Despite government initiatives and the UK’s 2050 target to reduce emissions by at least 100% from levels captured in 1990, worldwide attempts to reduce climate changes have not yet hit the mark. This article discusses the impact of climate change on Insurance premiums.
The rise of severe weather
As severe weather is becoming increasingly recurrent and extreme, individuals and businesses are seeing a rise in weather-related incidents. So called ‘100 year floods’ are happening on a regular basis, with the recent flooding in South Yorkshire and the East Midlands being a prime example of how catastrophic these can be.

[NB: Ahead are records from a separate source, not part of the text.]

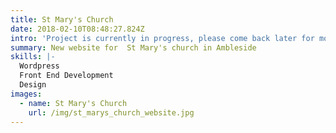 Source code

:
 ```yaml
---
title: St Mary's Church
date: 2018-02-10T08:48:27.824Z
intro: 'Project is currently in progress, please come back later for more details'
summary: New website for  St Mary's church in Ambleside
skills: |-
  Wordpress
  Front End Development 
  Design
images:
  - name: St Mary's Church
    url: /img/st_marys_church_website.jpg
---
```


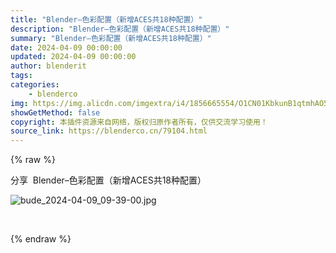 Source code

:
```yaml
---
title: "Blender–色彩配置（新增ACES共18种配置）"
description: "Blender–色彩配置（新增ACES共18种配置）"
summary: "Blender–色彩配置（新增ACES共18种配置）"
date: 2024-04-09 00:00:00
updated: 2024-04-09 00:00:00
author: blenderit
tags: 
categories:
    - blenderco
img: https://img.alicdn.com/imgextra/i4/1856665554/O1CN01KbkunB1qtmhAO5jQS_!!1856665554.jpg
showGetMethod: false
copyright: 本插件资源来自网络，版权归原作者所有，仅供交流学习使用！
source_link: https://blenderco.cn/79104.html
---
```


{% raw %}
<p>分享  Blender–色彩配置（新增ACES共18种配置）</p><p><img src="https://img.alicdn.com/imgextra/i4/1856665554/O1CN01KbkunB1qtmhAO5jQS_!!1856665554.jpg" alt="bude_2024-04-09_09-39-00.jpg"></p><p> </p>
<div style="display: none">blenderco</div>
{% endraw %}
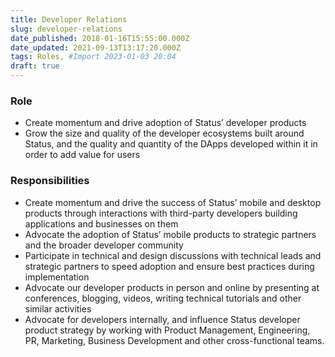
 ```yaml
---
title: Developer Relations
slug: developer-relations
date_published: 2018-01-16T15:55:00.000Z
date_updated: 2021-09-13T13:17:20.000Z
tags: Roles, #Import 2023-01-03 20:04
draft: true
---
```


### Role

- Create momentum and drive adoption of Status’ developer products
- Grow the size and quality of the developer ecosystems built around Status, and the quality and quantity of the DApps developed within it in order to add value for users

### Responsibilities

- Create momentum and drive the success of Status’ mobile and desktop products through interactions with third-party developers building applications and businesses on them
- Advocate the adoption of Status’ mobile products to strategic partners and the broader developer community
- Participate in technical and design discussions with technical leads and strategic partners to speed adoption and ensure best practices during implementation
- Advocate our developer products in person and online by presenting at conferences, blogging, videos, writing technical tutorials and other similar activities
- Advocate for developers internally, and influence Status developer product strategy by working with Product Management, Engineering, PR, Marketing, Business Development and other cross-functional teams.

Flooding not only affects physical property but may also mean its occupants have to seek alternative accommodation or temporarily cease to trade. Insurers are therefore making more substantial payments for flood losses and in some cases being overwhelmed by the volume of claims, leading to shortages of loss adjusters who assist in the immediate remedial activities.

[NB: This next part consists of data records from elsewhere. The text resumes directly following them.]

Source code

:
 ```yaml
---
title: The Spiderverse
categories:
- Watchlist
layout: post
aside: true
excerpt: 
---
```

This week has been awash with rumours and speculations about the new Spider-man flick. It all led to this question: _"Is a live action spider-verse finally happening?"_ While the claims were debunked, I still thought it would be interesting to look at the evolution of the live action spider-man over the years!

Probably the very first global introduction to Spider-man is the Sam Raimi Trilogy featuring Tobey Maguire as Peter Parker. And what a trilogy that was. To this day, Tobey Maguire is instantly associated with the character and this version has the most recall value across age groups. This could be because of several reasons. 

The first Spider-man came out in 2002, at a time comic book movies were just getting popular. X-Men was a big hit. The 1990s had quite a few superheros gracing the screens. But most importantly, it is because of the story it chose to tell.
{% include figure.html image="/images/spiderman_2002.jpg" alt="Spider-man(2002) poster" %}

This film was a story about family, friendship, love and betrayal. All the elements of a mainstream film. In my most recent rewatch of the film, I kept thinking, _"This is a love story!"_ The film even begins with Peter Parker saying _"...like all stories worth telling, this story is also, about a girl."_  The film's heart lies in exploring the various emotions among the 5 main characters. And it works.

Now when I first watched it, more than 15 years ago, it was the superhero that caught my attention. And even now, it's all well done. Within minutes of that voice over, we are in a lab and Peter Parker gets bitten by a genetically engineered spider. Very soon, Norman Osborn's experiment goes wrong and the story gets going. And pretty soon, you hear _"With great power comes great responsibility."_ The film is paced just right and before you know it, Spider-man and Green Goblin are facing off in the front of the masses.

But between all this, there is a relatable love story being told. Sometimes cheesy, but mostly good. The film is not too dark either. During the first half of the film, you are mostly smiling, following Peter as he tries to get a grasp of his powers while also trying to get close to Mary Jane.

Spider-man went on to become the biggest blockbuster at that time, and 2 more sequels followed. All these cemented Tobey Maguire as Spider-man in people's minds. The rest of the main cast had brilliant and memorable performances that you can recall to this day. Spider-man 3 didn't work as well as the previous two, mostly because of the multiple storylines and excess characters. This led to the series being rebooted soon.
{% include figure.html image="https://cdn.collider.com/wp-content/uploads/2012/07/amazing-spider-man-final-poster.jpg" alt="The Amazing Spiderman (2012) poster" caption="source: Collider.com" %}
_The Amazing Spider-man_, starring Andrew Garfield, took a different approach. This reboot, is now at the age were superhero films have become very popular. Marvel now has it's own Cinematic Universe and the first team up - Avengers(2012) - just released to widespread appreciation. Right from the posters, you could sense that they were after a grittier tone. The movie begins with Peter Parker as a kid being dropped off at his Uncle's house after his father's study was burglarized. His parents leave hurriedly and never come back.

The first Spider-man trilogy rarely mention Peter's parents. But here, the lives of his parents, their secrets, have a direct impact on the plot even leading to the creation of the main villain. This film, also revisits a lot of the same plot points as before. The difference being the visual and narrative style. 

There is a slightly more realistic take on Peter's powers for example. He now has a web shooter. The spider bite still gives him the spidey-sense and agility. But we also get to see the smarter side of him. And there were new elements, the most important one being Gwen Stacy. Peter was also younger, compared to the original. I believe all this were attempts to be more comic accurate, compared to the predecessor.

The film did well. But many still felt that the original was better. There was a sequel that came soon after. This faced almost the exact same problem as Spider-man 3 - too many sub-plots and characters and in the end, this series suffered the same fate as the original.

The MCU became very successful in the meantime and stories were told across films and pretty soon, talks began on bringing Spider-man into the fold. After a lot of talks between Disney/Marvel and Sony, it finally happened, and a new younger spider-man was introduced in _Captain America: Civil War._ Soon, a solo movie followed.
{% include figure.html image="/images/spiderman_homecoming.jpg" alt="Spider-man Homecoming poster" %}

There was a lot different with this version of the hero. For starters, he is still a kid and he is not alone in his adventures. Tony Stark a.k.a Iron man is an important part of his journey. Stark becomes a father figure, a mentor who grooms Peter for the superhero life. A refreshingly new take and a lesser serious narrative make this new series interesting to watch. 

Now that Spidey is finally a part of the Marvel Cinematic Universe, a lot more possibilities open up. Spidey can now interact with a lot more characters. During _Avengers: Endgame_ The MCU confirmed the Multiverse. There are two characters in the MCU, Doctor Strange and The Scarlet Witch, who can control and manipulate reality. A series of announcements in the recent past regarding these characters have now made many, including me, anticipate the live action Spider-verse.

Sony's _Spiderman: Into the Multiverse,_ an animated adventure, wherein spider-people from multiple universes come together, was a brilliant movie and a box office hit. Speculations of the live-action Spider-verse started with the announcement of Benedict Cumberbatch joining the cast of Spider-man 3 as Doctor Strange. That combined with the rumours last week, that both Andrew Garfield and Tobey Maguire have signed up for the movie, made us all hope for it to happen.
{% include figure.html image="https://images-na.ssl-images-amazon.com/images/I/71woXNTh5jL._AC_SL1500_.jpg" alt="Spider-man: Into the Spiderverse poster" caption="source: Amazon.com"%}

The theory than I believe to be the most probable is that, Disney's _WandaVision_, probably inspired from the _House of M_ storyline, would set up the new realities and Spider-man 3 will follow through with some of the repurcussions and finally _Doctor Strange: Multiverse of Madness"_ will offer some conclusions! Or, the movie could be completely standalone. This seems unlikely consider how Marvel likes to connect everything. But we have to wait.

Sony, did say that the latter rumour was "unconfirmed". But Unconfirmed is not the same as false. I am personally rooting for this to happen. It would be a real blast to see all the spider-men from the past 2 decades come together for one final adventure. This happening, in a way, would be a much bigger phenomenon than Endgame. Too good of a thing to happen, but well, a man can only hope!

Short-term changes, long-term damage
The extreme freeze in early 2018 cost UK insurers £194m over three months for burst pipe claims, while the following extreme heatwave caused over £64 million of subsidence damage.
Ernst Rauch, Munich Re’s chief climatologist said: “If the risk from wildfires, flooding, storms or hail is increasing then the only sustainable option we have is to adjust our risk prices accordingly. In the long run it might become a social issue…”
Find the right balance
With the current economic climate remaining modest, with plenty of uncertainty in the air, it’s essential that insurance remains affordable to those who need it. Yet, getting the balance right to offset the increased risk, and determining what to attribute one-off incidents to is not an easy task.

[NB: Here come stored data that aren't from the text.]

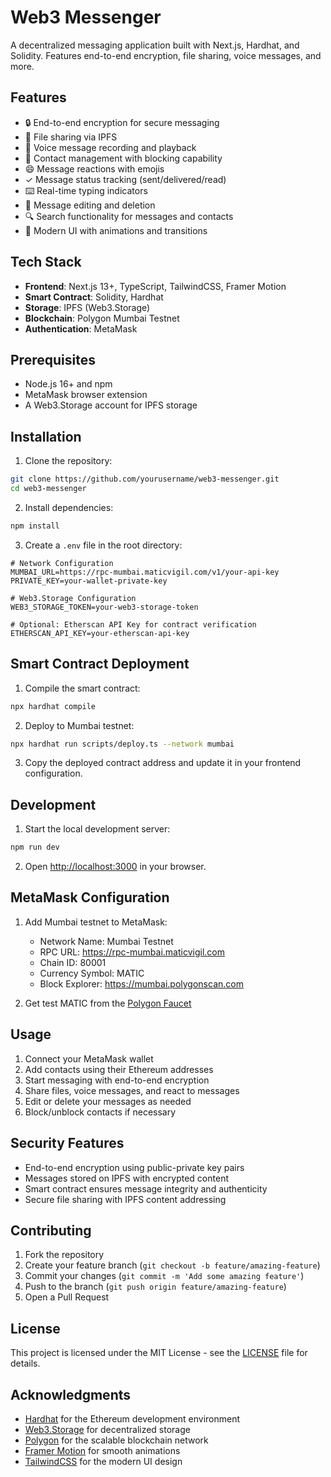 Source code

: # Web3 Messenger

A decentralized messaging application built with Next.js, Hardhat, and Solidity. Features end-to-end encryption, file sharing, voice messages, and more.

## Features

- 🔒 End-to-end encryption for secure messaging
- 📎 File sharing via IPFS
- 🎤 Voice message recording and playback
- 👥 Contact management with blocking capability
- 😄 Message reactions with emojis
- ✓ Message status tracking (sent/delivered/read)
- ⌨️ Real-time typing indicators
- 🔄 Message editing and deletion
- 🔍 Search functionality for messages and contacts
- 🎨 Modern UI with animations and transitions

## Tech Stack

- **Frontend**: Next.js 13+, TypeScript, TailwindCSS, Framer Motion
- **Smart Contract**: Solidity, Hardhat
- **Storage**: IPFS (Web3.Storage)
- **Blockchain**: Polygon Mumbai Testnet
- **Authentication**: MetaMask

## Prerequisites

- Node.js 16+ and npm
- MetaMask browser extension
- A Web3.Storage account for IPFS storage

## Installation

1. Clone the repository:
```bash
git clone https://github.com/yourusername/web3-messenger.git
cd web3-messenger
```

2. Install dependencies:
```bash
npm install
```

3. Create a `.env` file in the root directory:
```env
# Network Configuration
MUMBAI_URL=https://rpc-mumbai.maticvigil.com/v1/your-api-key
PRIVATE_KEY=your-wallet-private-key

# Web3.Storage Configuration
WEB3_STORAGE_TOKEN=your-web3-storage-token

# Optional: Etherscan API Key for contract verification
ETHERSCAN_API_KEY=your-etherscan-api-key
```

## Smart Contract Deployment

1. Compile the smart contract:
```bash
npx hardhat compile
```

2. Deploy to Mumbai testnet:
```bash
npx hardhat run scripts/deploy.ts --network mumbai
```

3. Copy the deployed contract address and update it in your frontend configuration.

## Development

1. Start the local development server:
```bash
npm run dev
```

2. Open [http://localhost:3000](http://localhost:3000) in your browser.

## MetaMask Configuration

1. Add Mumbai testnet to MetaMask:
   - Network Name: Mumbai Testnet
   - RPC URL: https://rpc-mumbai.maticvigil.com
   - Chain ID: 80001
   - Currency Symbol: MATIC
   - Block Explorer: https://mumbai.polygonscan.com

2. Get test MATIC from the [Polygon Faucet](https://faucet.polygon.technology/)

## Usage

1. Connect your MetaMask wallet
2. Add contacts using their Ethereum addresses
3. Start messaging with end-to-end encryption
4. Share files, voice messages, and react to messages
5. Edit or delete your messages as needed
6. Block/unblock contacts if necessary

## Security Features

- End-to-end encryption using public-private key pairs
- Messages stored on IPFS with encrypted content
- Smart contract ensures message integrity and authenticity
- Secure file sharing with IPFS content addressing

## Contributing

1. Fork the repository
2. Create your feature branch (`git checkout -b feature/amazing-feature`)
3. Commit your changes (`git commit -m 'Add some amazing feature'`)
4. Push to the branch (`git push origin feature/amazing-feature`)
5. Open a Pull Request

## License

This project is licensed under the MIT License - see the [LICENSE](LICENSE) file for details.

## Acknowledgments

- [Hardhat](https://hardhat.org/) for the Ethereum development environment
- [Web3.Storage](https://web3.storage/) for decentralized storage
- [Polygon](https://polygon.technology/) for the scalable blockchain network
- [Framer Motion](https://www.framer.com/motion/) for smooth animations
- [TailwindCSS](https://tailwindcss.com/) for the modern UI design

Nicolas Jeanmart, head of personal & general insurance and macroeconomics at Insurance Europe said:
“The sector is concerned that continuing global increases in temperature could make it increasingly difficult to offer the affordable financial protection that people deserve, and that modern society requires to function properly,”
Adapting to change
For those concerned about rising insurance costs, reassurance can be found in adaptations which have already been made by the insurance industry. From escalating flood concerns, schemes such as FloodRE have been implemented and insurance is increasingly becoming a part of resilience measures.